A executada, devidamente notificada do referido despacho em 24/09/2003, limitou-se a depositar à ordem dos autos a quantia de € 1.500,00 em 03/01/2005, tendo posteriormente, em 30/06/2006 informado os autos que os referidos trabalhadores deixaram de prestar trabalho na empresa a partir de Junho de 2006.
Pretende, assim, o pagamento dos descontos em falta no referido valor.
Juntou certidão do processo de execução supra referido, da qual consta o despacho que ordenou a penhora nos vencimentos dos executados e a data da notificação da respectiva entidade patronal e ainda certidão da C.R. Comercial da mesma da qual consta a alteração do contrato de sociedade no que respeita à denominação da firma que passou de “E” para “B”.
Convidada, a fls. 19 dos autos para esclarecer o título executivo que serve de base à execução, veio a exequente informar a fls. 23 "que pretende fazer funcionar o disposto no artO 8600 n° 3 do CPC na medida em que a executada não acatou a ordem judicial, deixando de efectuar os descontos no vencimento dos seus trabalhadores durante o período em que estes se encontraram ao seu serviço, sendo, portanto, responsável pela prestação nos termos da apontada disposição legal".
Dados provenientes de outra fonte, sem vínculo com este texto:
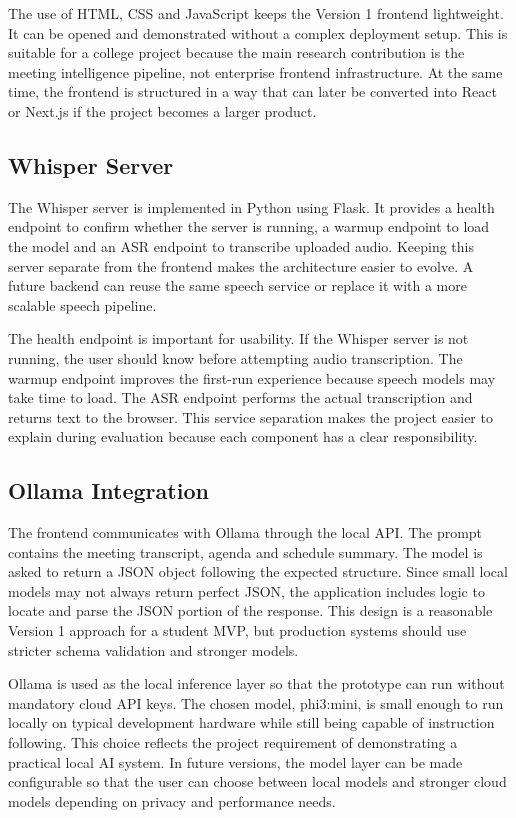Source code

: \documentclass[11pt,a4paper]{article}
\begin{document}
The use of HTML, CSS and JavaScript keeps the Version 1 frontend lightweight. It can be opened and demonstrated without a complex deployment setup. This is suitable for a college project because the main research contribution is the meeting intelligence pipeline, not enterprise frontend infrastructure. At the same time, the frontend is structured in a way that can later be converted into React or Next.js if the project becomes a larger product.

\subsection{Whisper Server}

The Whisper server is implemented in Python using Flask. It provides a health endpoint to confirm whether the server is running, a warmup endpoint to load the model and an ASR endpoint to transcribe uploaded audio. Keeping this server separate from the frontend makes the architecture easier to evolve. A future backend can reuse the same speech service or replace it with a more scalable speech pipeline.

The health endpoint is important for usability. If the Whisper server is not running, the user should know before attempting audio transcription. The warmup endpoint improves the first-run experience because speech models may take time to load. The ASR endpoint performs the actual transcription and returns text to the browser. This service separation makes the project easier to explain during evaluation because each component has a clear responsibility.

\subsection{Ollama Integration}

The frontend communicates with Ollama through the local API. The prompt contains the meeting transcript, agenda and schedule summary. The model is asked to return a JSON object following the expected structure. Since small local models may not always return perfect JSON, the application includes logic to locate and parse the JSON portion of the response. This design is a reasonable Version 1 approach for a student MVP, but production systems should use stricter schema validation and stronger models.

Ollama is used as the local inference layer so that the prototype can run without mandatory cloud API keys. The chosen model, phi3:mini, is small enough to run locally on typical development hardware while still being capable of instruction following. This choice reflects the project requirement of demonstrating a practical local AI system. In future versions, the model layer can be made configurable so that the user can choose between local models and stronger cloud models depending on privacy and performance needs.
\end{document}
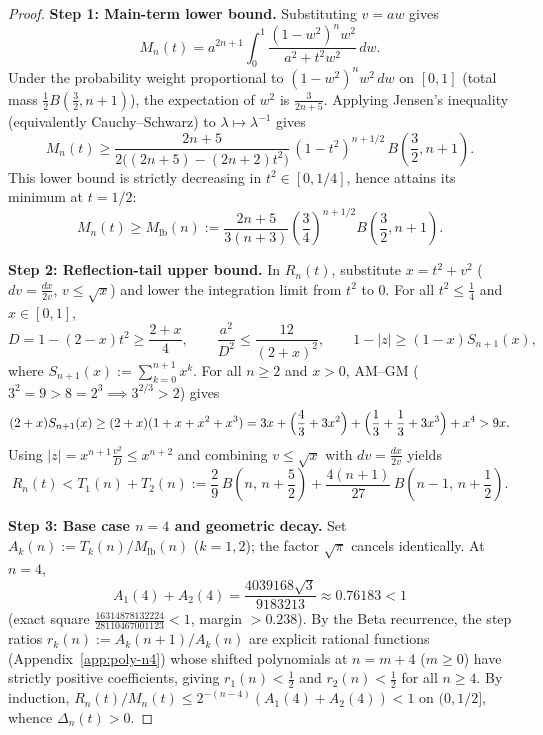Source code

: \documentclass[11pt,a4paper]{article}
\theoremstyle{remark}
\numberwithin{equation}{section}
\begin{document}
\begin{proof}
\textbf{Step 1: Main-term lower bound.}
Substituting $v = aw$ gives
\[
    M_n(t) = a^{2n+1}\int_0^1 \frac{(1 - w^2)^n w^2}{a^2 + t^2 w^2}\,dw.
\]
Under the probability weight proportional to $(1 - w^2)^n w^2\,dw$ on $[0,1]$ (total mass $\frac12 B(\frac32, n+1)$), the expectation of $w^2$ is $\frac{3}{2n+5}$. Applying Jensen's inequality (equivalently Cauchy--Schwarz) to $\lambda \mapsto \lambda^{-1}$ gives
\[
    M_n(t)
    \ge \frac{2n+5}{2\bigl((2n+5) - (2n+2)t^2\bigr)}\,(1 - t^2)^{n + 1/2}\,B\!\left(\frac32, n+1\right).
\]
This lower bound is strictly decreasing in $t^2 \in [0, 1/4]$, hence attains its minimum at $t = 1/2$:
\begin{equation}
    M_n(t) \ge M_{\mathrm{lb}}(n)
    := \frac{2n + 5}{3(n + 3)}\left(\frac34\right)^{n + 1/2} B\!\left(\frac32, n + 1\right).
    \label{eq:Mlb}
\end{equation}

\smallskip
\noindent\textbf{Step 2: Reflection-tail upper bound.}
In $R_n(t)$, substitute $x = t^2 + v^2$ ($dv = \frac{dx}{2v}$, $v \le \sqrt{x}$) and lower the integration limit from $t^2$ to $0$. For all $t^2 \le \frac14$ and $x \in [0,1]$,
\[
    D = 1 - (2 - x)t^2 \ge \frac{2 + x}{4},
    \qquad
    \frac{a^2}{D^2} \le \frac{12}{(2 + x)^2},
    \qquad
    1 - |z| \ge (1 - x)S_{n+1}(x),
\]
where $S_{n+1}(x) := \sum_{k=0}^{n+1} x^k$. For all $n \ge 2$ and $x > 0$, AM--GM ($3^2 = 9 > 8 = 2^3 \implies 3^{2/3} > 2$) gives
\[
    (2 + x)S_{n+1}(x)
    \ge (2 + x)(1 + x + x^2 + x^3)
    = 3x + \Bigl(\frac43 + 3x^2\Bigr) + \Bigl(\frac13 + \frac13 + 3x^3\Bigr) + x^4
    > 9x.
\]
Using $|z| = x^{n+1}\frac{v^2}{D} \le x^{n+2}$ and combining $v \le \sqrt{x}$ with $dv = \frac{dx}{2v}$ yields
\begin{equation}
    R_n(t) < T_1(n) + T_2(n)
    := \frac29\, B\!\left(n,\, n + \frac52\right)
     + \frac{4(n + 1)}{27}\, B\!\left(n - 1,\, n + \frac12\right).
    \label{eq:Rub}
\end{equation}

\smallskip
\noindent\textbf{Step 3: Base case $n = 4$ and geometric decay.}
Set $A_k(n) := T_k(n)/M_{\mathrm{lb}}(n)$ ($k = 1, 2$); the factor $\sqrt{\pi}$ cancels identically. At $n = 4$,
\[
    A_1(4) + A_2(4) = \frac{4039168\sqrt{3}}{9183213} \approx 0.76183 < 1
\]
(exact square $\frac{16314878132224}{28110467001123} < 1$, margin $> 0.238$). By the Beta recurrence, the step ratios $r_k(n) := A_k(n+1)/A_k(n)$ are explicit rational functions (Appendix~\ref{app:poly-n4}) whose shifted polynomials at $n = m + 4$ ($m \ge 0$) have strictly positive coefficients, giving $r_1(n) < \frac12$ and $r_2(n) < \frac12$ for all $n \ge 4$. By induction, $R_n(t)/M_n(t) \le 2^{-(n-4)}(A_1(4) + A_2(4)) < 1$ on $(0, 1/2]$, whence $\Delta_n(t) > 0$.
\end{proof}
\end{document}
Foi, então, proferido o despacho de fls. 24/26 no qual o Exmo Juiz, com base no disposto no art° 812° n° 2 al. a) do CPC indeferiu liminar e totalmente a presente execução por manifesta falta de título executivo.
Inconformada, alegou a exequente, alegando e formulando as seguintes conclusões:
1 - Foi anexa ao requerimento executivo certidão de teor da matrícula e todas as inscrições em vigor da executada, de onde facilmente se extrai que a “E”, alterou a sua denominação para “B”, tratando-se, portanto, da mesma sociedade.
2 - Foi ainda junta aos autos certidão que identifica claramente a entidade patronal que, de resto, não é confundível com qualquer outra firma, bem como as partes no processo e, bem assim, o montante da dívida.
3 - Com a entrada em vigor da Lei 14/2006 de 26/04, a competência em matéria de execuções é do tribunal do domicílio do executado (art° 94° do CPC).
4 - A melhor interpretação do art° 90° do CPC, na sua actual redacção, conjugada com os princípios da economia processual e do desbloqueamento da reforma da acção executiva exclui a sua aplicação às certidões para efeitos do disposto no art° 860° nº 3 do CPC.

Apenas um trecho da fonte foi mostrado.